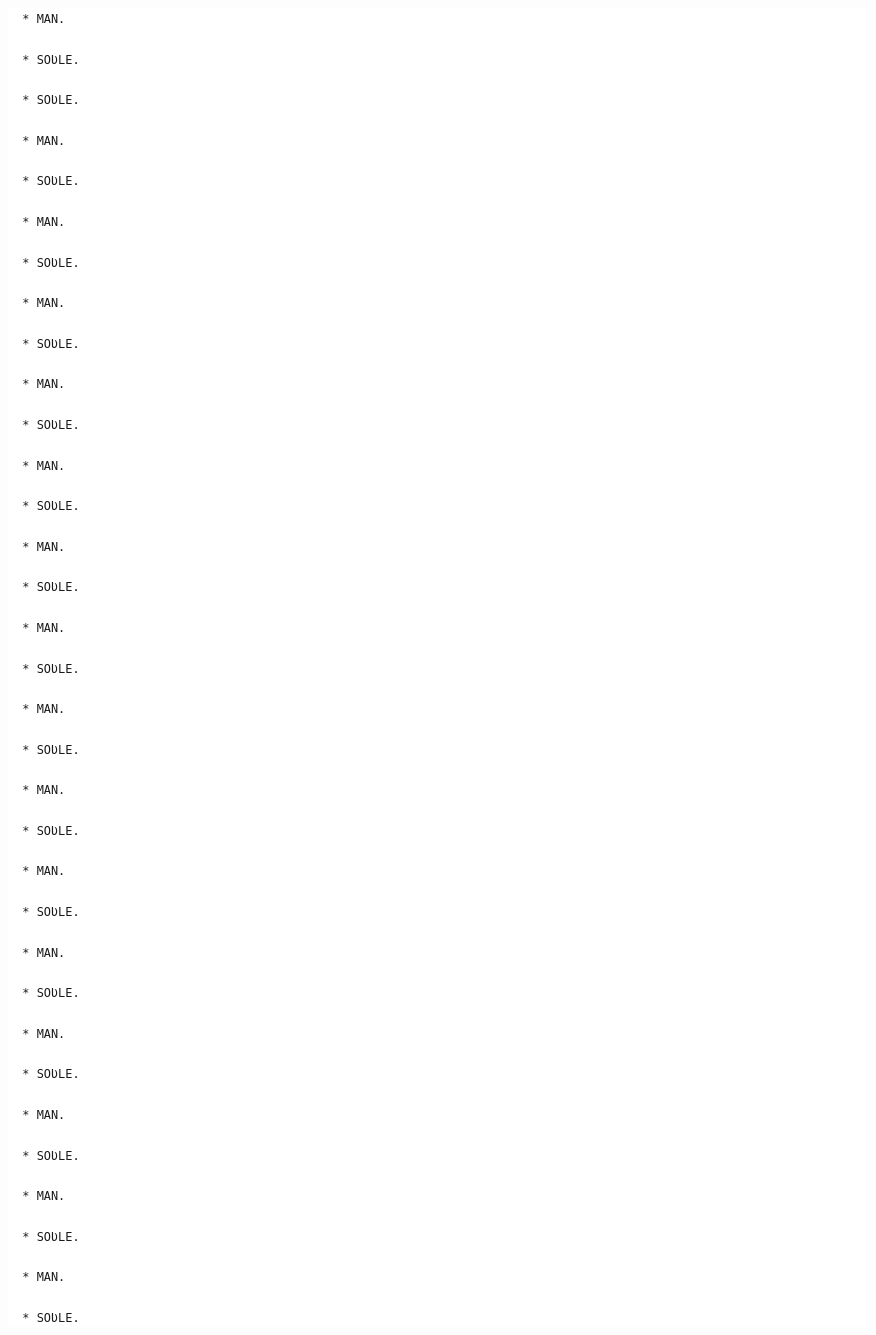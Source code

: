       * MAN.

      * SOƲLE.

      * SOƲLE.

      * MAN.

      * SOƲLE.

      * MAN.

      * SOƲLE.

      * MAN.

      * SOƲLE.

      * MAN.

      * SOƲLE.

      * MAN.

      * SOƲLE.

      * MAN.

      * SOƲLE.

      * MAN.

      * SOƲLE.

      * MAN.

      * SOƲLE.

      * MAN.

      * SOƲLE.

      * MAN.

      * SOƲLE.

      * MAN.

      * SOƲLE.

      * MAN.

      * SOƲLE.

      * MAN.

      * SOƲLE.

      * MAN.

      * SOƲLE.

      * MAN.

      * SOƲLE.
━━━━━━━━━━
» Try it:
Reproduce the records exactly, images excluded.

» Solution below:
Source code

:       * MAN.

      * SOƲLE.

      * SOƲLE.

      * MAN.

      * SOƲLE.

      * MAN.

      * SOƲLE.

      * MAN.

      * SOƲLE.

      * MAN.

      * SOƲLE.

      * MAN.

      * SOƲLE.

      * MAN.

      * SOƲLE.

      * MAN.

      * SOƲLE.

      * MAN.

      * SOƲLE.

      * MAN.

      * SOƲLE.

      * MAN.

      * SOƲLE.

      * MAN.

      * SOƲLE.

      * MAN.

      * SOƲLE.

      * MAN.

      * SOƲLE.

      * MAN.

      * SOƲLE.

      * MAN.

      * SOƲLE.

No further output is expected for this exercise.